The diametrical compression was performed to determine the tensile strength of formed compact of wet particles. Compared to that of unconfined compression, a tensile-dominated bond failure mode was obtained, resulting into a macroscopic catastrophic tensile crack traveling through the center area of the compact. The bulk tensile strength increases with bond strength and consolidation pressure in different manners. The punch curvature was found to affect the overall compressibility, facilitates vertical force transmission and localizes large forces towards the center of the compact. As a result, the macroscopic failure mode changes from brittle to ductile as the curvature increases. However, the effect of punch curvature can be suppressed by increasing particle-wall friction.

Particle shape plays a key role in the mechanical response of formed compact of wet particles. A non-spherical DEM model for powder compaction was developed and applied to the die compaction and unconfined compression of the ellipsoidal particles. A good agreement with literature data was obtained for the packing of ellipsoidal particles, confirming the validity of the developed non-spherical model. With increasing aspect ratio of prolate ellipsoids, consolidation pressure has a minimum at the aspect ratio of 1.6 while compressive strength saw consistent increase.

A comparative study on the compaction of wet spherical and tetrahedral particles was carried out. The compact of tetrahedral particles exhibits a lower level of compressibility but a larger compressive strength than that of spherical particles. Macroscopic failure was found to be dominated by shear-induced bond breakage. The compact of tetrahedral particles exhibited a wider shear banding, a more dispersed bond breakage and a slower failure process. The compressive strength of formed compact of tetrahedral particles was found to increase with consolidation pressure and particle shape factor. Consolidation pressure has an effect of suppressing the initial imperfections while the increase in shape factor leaded to a wider and more dispersed failure pattern.

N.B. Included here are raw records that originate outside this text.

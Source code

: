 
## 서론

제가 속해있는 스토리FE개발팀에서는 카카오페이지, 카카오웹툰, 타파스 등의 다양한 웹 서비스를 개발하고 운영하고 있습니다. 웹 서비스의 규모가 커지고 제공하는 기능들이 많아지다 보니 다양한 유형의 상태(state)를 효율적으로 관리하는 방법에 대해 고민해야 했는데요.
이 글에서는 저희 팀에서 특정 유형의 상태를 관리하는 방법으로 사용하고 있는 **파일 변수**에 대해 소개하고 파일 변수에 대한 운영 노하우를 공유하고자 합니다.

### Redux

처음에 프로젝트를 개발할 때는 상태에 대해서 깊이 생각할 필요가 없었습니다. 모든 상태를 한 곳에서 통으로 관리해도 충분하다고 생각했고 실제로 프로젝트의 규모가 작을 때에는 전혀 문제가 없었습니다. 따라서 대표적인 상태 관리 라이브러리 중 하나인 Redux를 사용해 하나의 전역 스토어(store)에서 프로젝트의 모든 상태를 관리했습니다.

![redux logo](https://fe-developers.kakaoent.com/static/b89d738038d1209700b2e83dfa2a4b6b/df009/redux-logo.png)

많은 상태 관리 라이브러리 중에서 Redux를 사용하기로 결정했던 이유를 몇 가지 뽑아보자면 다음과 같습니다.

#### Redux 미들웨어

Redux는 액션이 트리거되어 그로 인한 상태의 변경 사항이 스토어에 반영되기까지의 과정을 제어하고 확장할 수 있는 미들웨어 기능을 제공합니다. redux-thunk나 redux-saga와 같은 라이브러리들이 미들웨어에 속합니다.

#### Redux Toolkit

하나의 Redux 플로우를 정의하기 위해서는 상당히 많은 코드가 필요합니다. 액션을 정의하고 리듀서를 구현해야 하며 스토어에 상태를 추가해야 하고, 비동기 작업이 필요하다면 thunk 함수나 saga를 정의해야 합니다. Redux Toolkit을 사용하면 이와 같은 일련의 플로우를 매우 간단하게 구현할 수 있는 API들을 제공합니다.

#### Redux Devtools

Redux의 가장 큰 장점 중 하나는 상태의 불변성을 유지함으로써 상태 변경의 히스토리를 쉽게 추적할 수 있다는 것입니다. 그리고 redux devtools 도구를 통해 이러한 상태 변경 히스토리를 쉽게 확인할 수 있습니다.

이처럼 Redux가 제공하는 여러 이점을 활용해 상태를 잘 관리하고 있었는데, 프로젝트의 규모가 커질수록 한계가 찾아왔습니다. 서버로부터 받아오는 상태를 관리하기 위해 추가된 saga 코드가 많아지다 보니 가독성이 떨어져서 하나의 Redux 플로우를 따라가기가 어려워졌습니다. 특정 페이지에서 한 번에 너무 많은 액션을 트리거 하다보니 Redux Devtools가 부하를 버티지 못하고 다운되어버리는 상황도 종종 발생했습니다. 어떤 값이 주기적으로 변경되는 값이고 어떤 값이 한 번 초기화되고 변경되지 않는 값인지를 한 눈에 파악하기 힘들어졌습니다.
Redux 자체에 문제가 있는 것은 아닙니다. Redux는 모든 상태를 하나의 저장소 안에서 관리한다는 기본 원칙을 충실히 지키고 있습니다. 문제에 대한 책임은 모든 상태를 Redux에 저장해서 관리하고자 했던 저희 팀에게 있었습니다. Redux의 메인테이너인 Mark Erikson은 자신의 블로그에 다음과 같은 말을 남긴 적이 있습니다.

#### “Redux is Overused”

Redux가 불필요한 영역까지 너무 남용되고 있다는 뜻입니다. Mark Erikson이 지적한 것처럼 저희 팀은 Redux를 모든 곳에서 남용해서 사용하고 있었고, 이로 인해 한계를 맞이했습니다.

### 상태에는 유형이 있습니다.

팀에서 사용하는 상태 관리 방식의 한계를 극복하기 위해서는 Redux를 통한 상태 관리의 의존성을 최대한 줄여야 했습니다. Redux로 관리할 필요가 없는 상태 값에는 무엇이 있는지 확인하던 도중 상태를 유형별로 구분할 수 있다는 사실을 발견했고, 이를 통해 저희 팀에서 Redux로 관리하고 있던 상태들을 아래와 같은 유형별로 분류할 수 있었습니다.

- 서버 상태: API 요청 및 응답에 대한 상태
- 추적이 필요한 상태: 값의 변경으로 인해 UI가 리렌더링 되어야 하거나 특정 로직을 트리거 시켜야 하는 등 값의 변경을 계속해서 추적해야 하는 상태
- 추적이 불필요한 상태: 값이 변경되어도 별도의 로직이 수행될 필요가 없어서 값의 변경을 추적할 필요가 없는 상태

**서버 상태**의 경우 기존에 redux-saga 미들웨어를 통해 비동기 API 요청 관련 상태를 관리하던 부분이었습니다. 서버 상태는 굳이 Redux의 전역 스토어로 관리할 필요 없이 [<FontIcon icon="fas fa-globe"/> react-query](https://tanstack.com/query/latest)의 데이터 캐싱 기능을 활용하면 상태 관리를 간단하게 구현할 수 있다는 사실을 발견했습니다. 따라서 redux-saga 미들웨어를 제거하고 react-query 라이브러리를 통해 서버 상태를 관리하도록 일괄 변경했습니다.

DEM simulations were then conducted to investigate the die compaction and unconfined compression of wet non-spherical (tetrahedral) particles, focusing on the effects of material properties (interparticle friction and yield pressure) and operation conditions (friction of the punch). The interparticle friction coefficient was found to affect not merely the degree of particle rearrangement but also the anisotropy of force structure, resulting in an increase in loading stiffness and compressive strength and leading to a transition of the mechanical response from brittle to ductile. On the other hand, yield pressure was found to result in a stiffer response at die loading, an increase in the degree of elastic recovery at unloading and a decreasing compressive strength. During unconfined compression, as the punch friction coefficient increases, the compressive strength gradually increases before reaching a saturation level.

In summary, a GPU-based non-spherical DEM model has been developed and applied to model the compaction of wet granular materials. This work has successfully demonstrated that the DEM model with a proper interparticle bond model is able to study the mechanical strength of compacts.